Avec la publication de "Rage" en 1977, apparait un nouvel écrivain du nom de Richard Bachman, qui sera démasqué quelques années plus tard par un fan ayant reconnu derrière ce pseudonyme Stephen King en personne. A travers cette double identité, l'auteur de "Salem" souhaitait s'éloigner de l'épouvante et proposer des récits plus critiques, plus contestataires, et qui ne se vendraient pas sous son seul nom. King tuera symboliquement Bachman dans les années 90.
Roman le plus controversé du King, "Rage" verra sa publication stoppée en 1999 par l'auteur lui-même, suite aux nombreuses fusillades ayant eu lieux dans des établissements scolaires, la plus célèbre étant celle de Columbine.
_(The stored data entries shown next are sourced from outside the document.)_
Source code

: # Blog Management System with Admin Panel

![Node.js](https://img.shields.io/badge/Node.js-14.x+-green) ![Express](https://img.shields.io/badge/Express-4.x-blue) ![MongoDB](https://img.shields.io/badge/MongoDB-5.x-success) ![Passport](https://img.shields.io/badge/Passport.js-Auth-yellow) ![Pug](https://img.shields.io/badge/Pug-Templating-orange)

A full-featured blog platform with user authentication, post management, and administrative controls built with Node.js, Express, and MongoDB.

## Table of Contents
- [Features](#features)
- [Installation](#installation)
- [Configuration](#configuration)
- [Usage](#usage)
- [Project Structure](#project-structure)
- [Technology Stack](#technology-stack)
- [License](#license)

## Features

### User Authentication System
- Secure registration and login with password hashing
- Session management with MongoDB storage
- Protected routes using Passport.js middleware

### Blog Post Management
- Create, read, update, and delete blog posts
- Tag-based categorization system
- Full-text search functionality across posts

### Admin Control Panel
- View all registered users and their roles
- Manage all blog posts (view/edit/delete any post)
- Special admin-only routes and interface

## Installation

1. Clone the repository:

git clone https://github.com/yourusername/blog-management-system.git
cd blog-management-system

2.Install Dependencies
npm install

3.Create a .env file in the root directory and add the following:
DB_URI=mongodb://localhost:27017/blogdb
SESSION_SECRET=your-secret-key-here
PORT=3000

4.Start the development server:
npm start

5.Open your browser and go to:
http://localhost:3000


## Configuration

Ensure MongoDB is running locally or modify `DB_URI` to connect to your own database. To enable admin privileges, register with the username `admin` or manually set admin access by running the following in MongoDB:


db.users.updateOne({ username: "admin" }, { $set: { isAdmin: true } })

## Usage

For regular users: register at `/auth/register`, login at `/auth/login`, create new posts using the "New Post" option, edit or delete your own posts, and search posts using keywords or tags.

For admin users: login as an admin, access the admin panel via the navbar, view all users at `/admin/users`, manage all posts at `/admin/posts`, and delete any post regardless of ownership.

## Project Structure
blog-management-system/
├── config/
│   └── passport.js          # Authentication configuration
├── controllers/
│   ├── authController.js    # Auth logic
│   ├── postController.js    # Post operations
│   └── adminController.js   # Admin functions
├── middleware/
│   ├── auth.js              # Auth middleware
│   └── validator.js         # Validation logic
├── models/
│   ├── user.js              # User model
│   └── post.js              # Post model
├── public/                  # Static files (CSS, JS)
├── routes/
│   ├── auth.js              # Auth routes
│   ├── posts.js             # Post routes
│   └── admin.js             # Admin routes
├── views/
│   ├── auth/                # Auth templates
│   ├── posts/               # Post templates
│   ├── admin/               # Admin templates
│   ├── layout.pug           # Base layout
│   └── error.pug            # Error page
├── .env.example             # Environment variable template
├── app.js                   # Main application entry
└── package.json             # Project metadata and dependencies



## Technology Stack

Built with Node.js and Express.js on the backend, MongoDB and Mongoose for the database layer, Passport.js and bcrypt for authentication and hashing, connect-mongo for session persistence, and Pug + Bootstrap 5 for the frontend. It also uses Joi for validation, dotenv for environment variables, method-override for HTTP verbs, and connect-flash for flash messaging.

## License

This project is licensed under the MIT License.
Presque à chaque fois, un exemplaire du livre sera retrouvé au domicile ou dans le casier des assassins. Si King reconnaît que ce n'est pas l'art qui engendre une violence déjà existante, il ne souhaite pas pour autant attiser le feu et sacrifie donc "Rage", devenu quasiment introuvable.
Loin d'être aussi extrême que ne le laisse supposer sa réputation, si l'on excepte bien entendu les premières pages et l'inconfort de parcourir un récit narré du seul point de vue d'un jeune garçon dérangé, "Rage" est surtout une étude de caractère plus intéressante que réellement passionnante, limité dans son intrigue mais court et pertinent dans sa vision de l'adolescence.
Continuant l'exploration d'une jeunesse contrariée qu'il avait déjà esquissé dans "Carrie", Stephen King met en scène une sorte de thérapie de groupe où les apparences et les masques tombent rapidement, dévoilant des êtres en construction bien plus complexes et névrosés, finalement peu éloignés d'un anti-héros broyé par un système éducatif à la ramasse et par un machisme paternel d'un autre âge.
Violente critique des institutions doublée d'une plongée dérangeante dans un esprit fragile, "Rage" est une curiosité à lire pour la pertinence de son propos et pour voir un King s'éloigner de son style habituel avec un talent certain.